All lines with the word "value" in the material below are required.

* Available data:

Content starts

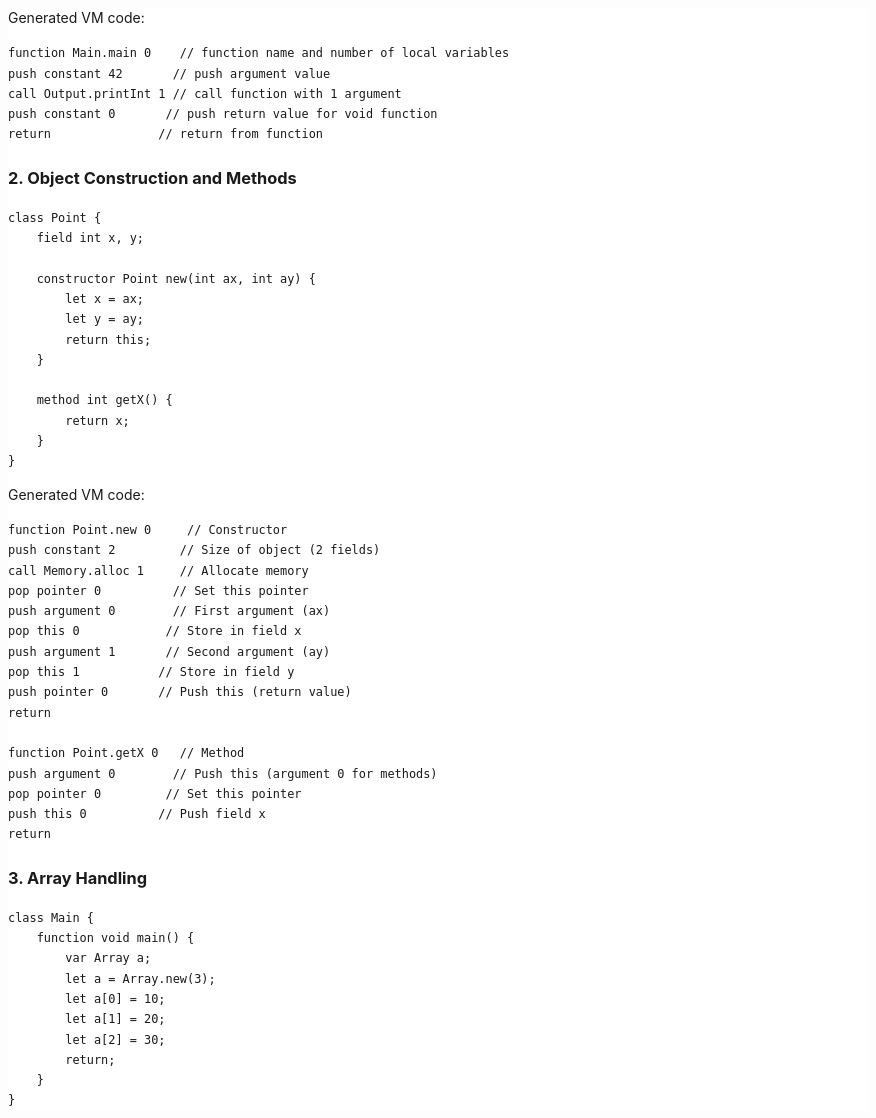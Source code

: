 Generated VM code:
```vm
function Main.main 0    // function name and number of local variables
push constant 42       // push argument value
call Output.printInt 1 // call function with 1 argument
push constant 0       // push return value for void function
return               // return from function
```

### 2. Object Construction and Methods
```jack
class Point {
    field int x, y;
    
    constructor Point new(int ax, int ay) {
        let x = ax;
        let y = ay;
        return this;
    }
    
    method int getX() {
        return x;
    }
}
```

Generated VM code:
```vm
function Point.new 0     // Constructor
push constant 2         // Size of object (2 fields)
call Memory.alloc 1     // Allocate memory
pop pointer 0          // Set this pointer
push argument 0        // First argument (ax)
pop this 0            // Store in field x
push argument 1       // Second argument (ay)
pop this 1           // Store in field y
push pointer 0       // Push this (return value)
return

function Point.getX 0   // Method
push argument 0        // Push this (argument 0 for methods)
pop pointer 0         // Set this pointer
push this 0          // Push field x
return
```

### 3. Array Handling
```jack
class Main {
    function void main() {
        var Array a;
        let a = Array.new(3);
        let a[0] = 10;
        let a[1] = 20;
        let a[2] = 30;
        return;
    }
}
```
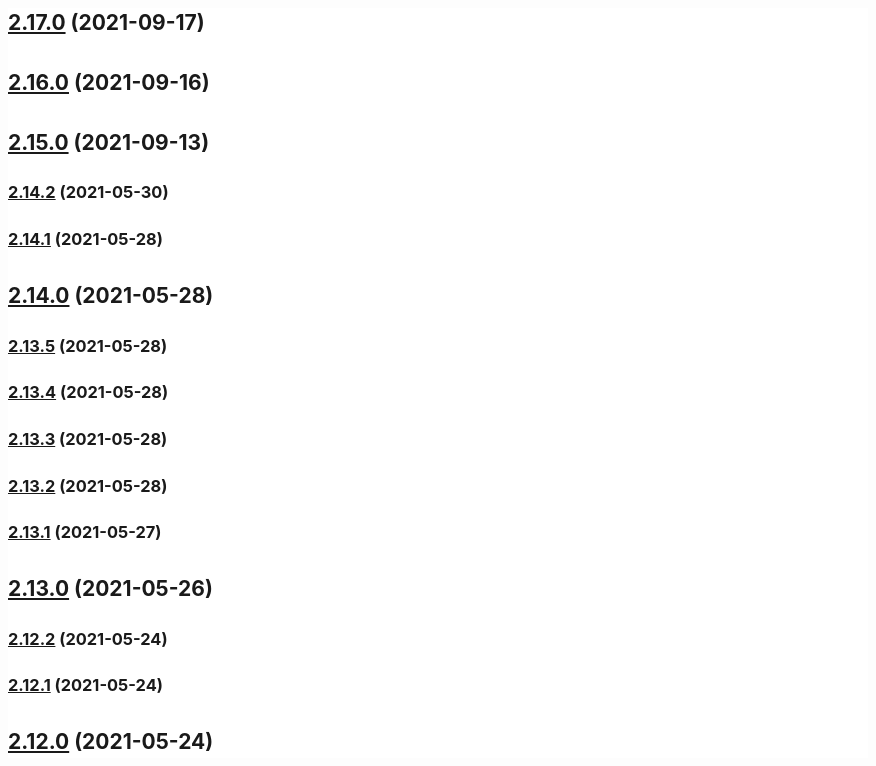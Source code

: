 ## [2.17.0](https://github.com/Polyterative/Patcher/compare/v2.16.0...v2.17.0) (2021-09-17)

## [2.16.0](https://github.com/Polyterative/Patcher/compare/v2.15.0...v2.16.0) (2021-09-16)

## [2.15.0](https://github.com/Polyterative/Patcher/compare/v2.14.2...v2.15.0) (2021-09-13)

### [2.14.2](https://github.com/Polyterative/Patcher/compare/v2.14.1...v2.14.2) (2021-05-30)

### [2.14.1](https://github.com/Polyterative/Patcher/compare/v2.14.0...v2.14.1) (2021-05-28)

## [2.14.0](https://github.com/Polyterative/Patcher/compare/v2.13.5...v2.14.0) (2021-05-28)

### [2.13.5](https://github.com/Polyterative/Patcher/compare/v2.13.4...v2.13.5) (2021-05-28)

### [2.13.4](https://github.com/Polyterative/Patcher/compare/v2.13.3...v2.13.4) (2021-05-28)

### [2.13.3](https://github.com/Polyterative/Patcher/compare/v2.13.2...v2.13.3) (2021-05-28)

### [2.13.2](https://github.com/Polyterative/Patcher/compare/v2.13.1...v2.13.2) (2021-05-28)

### [2.13.1](https://github.com/Polyterative/Patcher/compare/v2.13.0...v2.13.1) (2021-05-27)

## [2.13.0](https://github.com/Polyterative/Patcher/compare/v2.12.2...v2.13.0) (2021-05-26)

### [2.12.2](https://github.com/Polyterative/Patcher/compare/v2.12.1...v2.12.2) (2021-05-24)

### [2.12.1](https://github.com/Polyterative/Patcher/compare/v2.12.0...v2.12.1) (2021-05-24)

## [2.12.0](https://github.com/Polyterative/Patcher/compare/v2.11.7...v2.12.0) (2021-05-24)
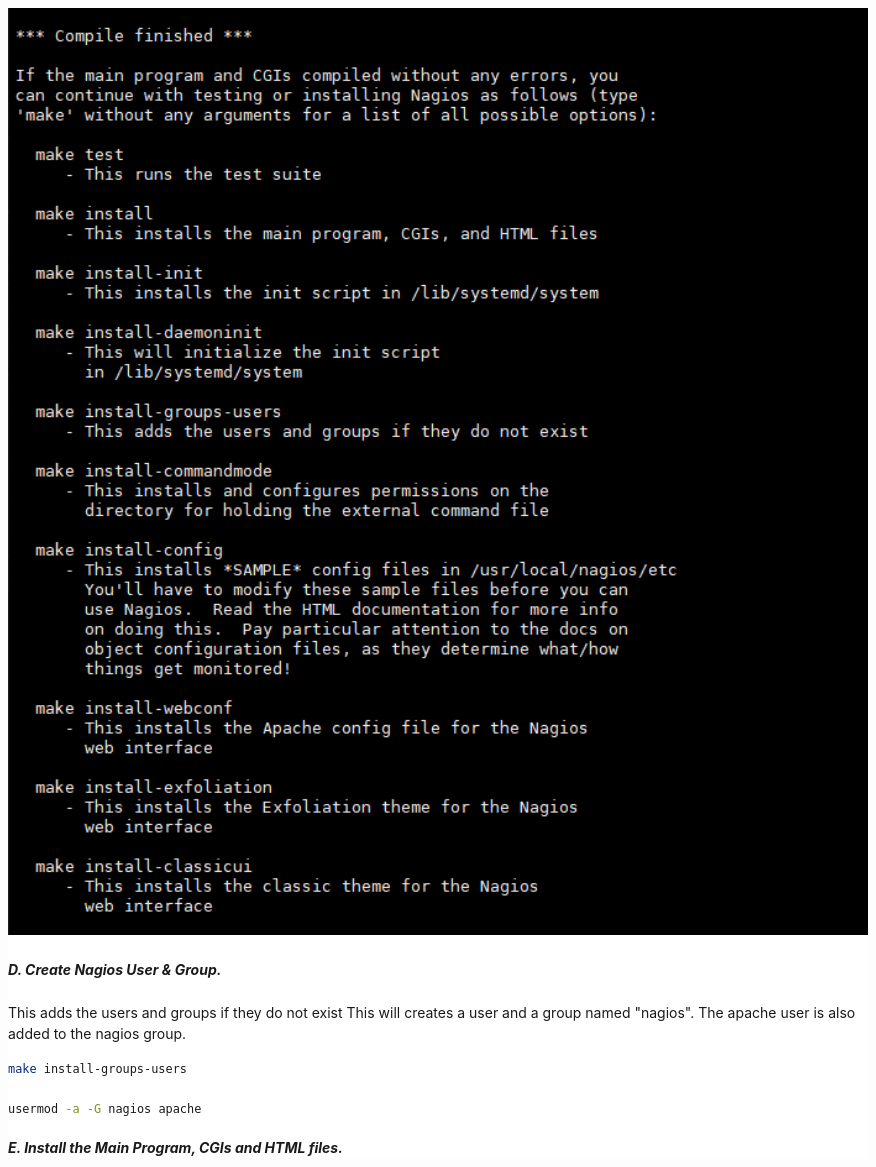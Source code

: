 <img src="/images/nagios-install-centos7/2.png" width="100%">

##### D. Create Nagios User & Group.

This adds the users and groups if they do not exist
This will creates a user and a group named "nagios".
The apache user is also added to the nagios group.

```bash
make install-groups-users

usermod -a -G nagios apache
```

##### E. Install the Main Program, CGIs and HTML files.
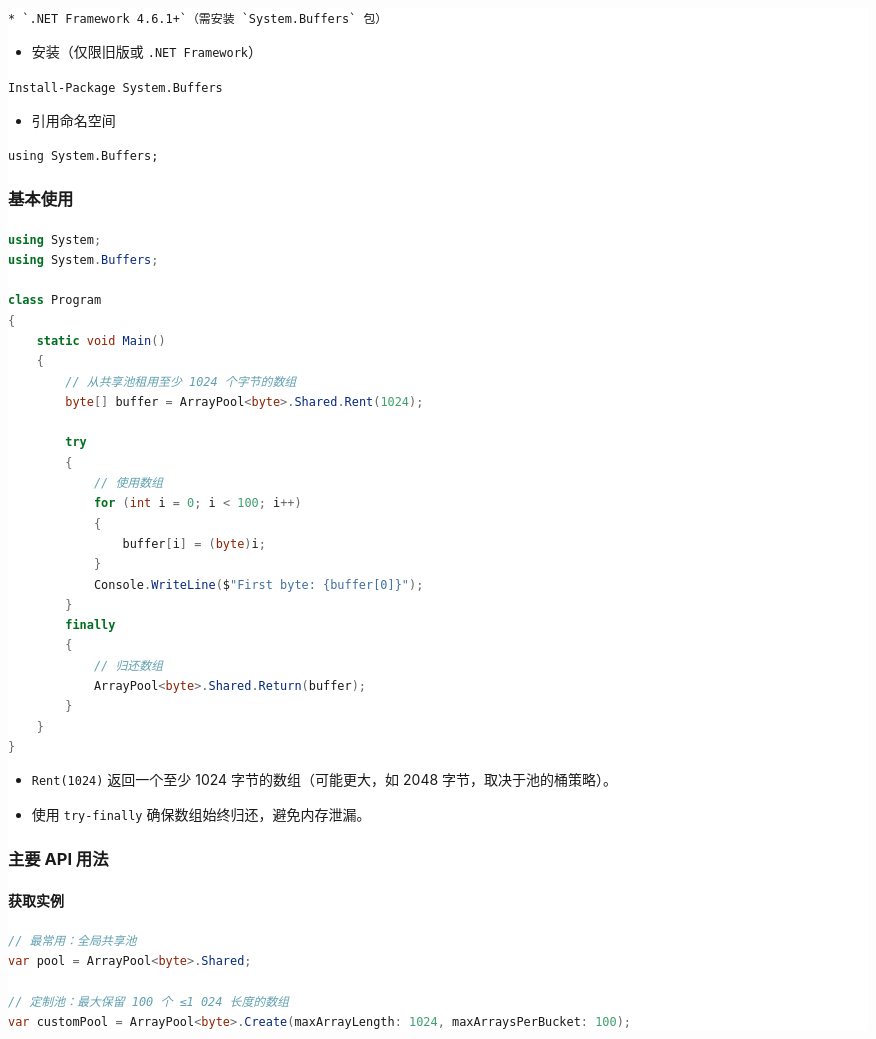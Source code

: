     * `.NET Framework 4.6.1+`（需安装 `System.Buffers` 包）

* 安装（仅限旧版或 `.NET Framework`）

```shell
Install-Package System.Buffers
```

* 引用命名空间

```shell
using System.Buffers;
```

### 基本使用

```csharp
using System;
using System.Buffers;

class Program
{
    static void Main()
    {
        // 从共享池租用至少 1024 个字节的数组
        byte[] buffer = ArrayPool<byte>.Shared.Rent(1024);

        try
        {
            // 使用数组
            for (int i = 0; i < 100; i++)
            {
                buffer[i] = (byte)i;
            }
            Console.WriteLine($"First byte: {buffer[0]}");
        }
        finally
        {
            // 归还数组
            ArrayPool<byte>.Shared.Return(buffer);
        }
    }
}
```

* `Rent(1024)` 返回一个至少 1024 字节的数组（可能更大，如 2048 字节，取决于池的桶策略）。

* 使用 `try-finally` 确保数组始终归还，避免内存泄漏。

### 主要 API 用法

#### 获取实例

```csharp
// 最常用：全局共享池
var pool = ArrayPool<byte>.Shared;

// 定制池：最大保留 100 个 ≤1 024 长度的数组
var customPool = ArrayPool<byte>.Create(maxArrayLength: 1024, maxArraysPerBucket: 100);
```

Content ends

* Task solution:
push constant 42       // push argument value
push constant 0       // push return value for void function
push pointer 0       // Push this (return value)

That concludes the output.